Tuesday, December 07, 2010

The Moral Frontiers of Stem Cell Research


by Matthew Hoberg
December 6, 2010

Though recent progress in induced pluripotent stem-cell research may reduce reliance on embryonic stem cells, it is no moral panacea.

Scientists have recently developed a safe and efficient method to create induced pluripotent stem (iPS) cells from adult skin cells. Many opponents of embryonic stem cell research hail this news as an important step away from research methods that rely on destroying embryos. Despite this advance, the future of iPS cell research involves challenging moral and legal issues.

The therapeutic promise of stem cell research rests on using pluripotent stem cells, which can be grown into many of the types of cells found in the human body.
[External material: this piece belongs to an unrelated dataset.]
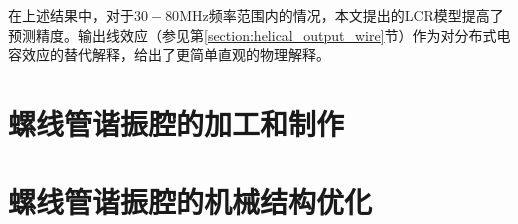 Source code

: 在上述结果中，对于$30-80$MHz频率范围内的情况，本文提出的LCR模型提高了预测精度。输出线效应（参见第\ref{section:helical_output_wire}节）作为对分布式电容效应的替代解释，给出了更简单直观的物理解释。

\section[螺线管谐振腔的加工和制作]{螺线管谐振腔的加工和制作}

\section[螺线管谐振腔的机械结构优化]{螺线管谐振腔的机械结构优化}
Until recently, such cells could be produced only by destroying human embryos and harvesting embryonic stem cells. Opponents of embryonic stem cell research (ESCR) sought a method of producing pluripotent cells without destroying embryos. Their goal was to show that adult cells, rather than embryos, could provide the raw material for stem-cell therapy.

In 2007, scientists demonstrated that they could transform human skin cells into iPS cells, bypassing the destruction of embryos. While opponents of ESCR hailed this announcement as a sign that iPS cells could provide the full therapeutic promise of ES cells, the methods were still in their infancy. It took about a month for the iPS cells to develop, and very few transformations were successful: 99.9% of treated cells failed to transform. Besides being slow and unreliable, the techniques were dangerous. Viruses were used to insert specific genes into the adult cells, which increased the cancer risk for the stem cells and thus for prospective patients receiving stem cell therapy. Without a safer technique, the promise of iPS cell research remained in the future.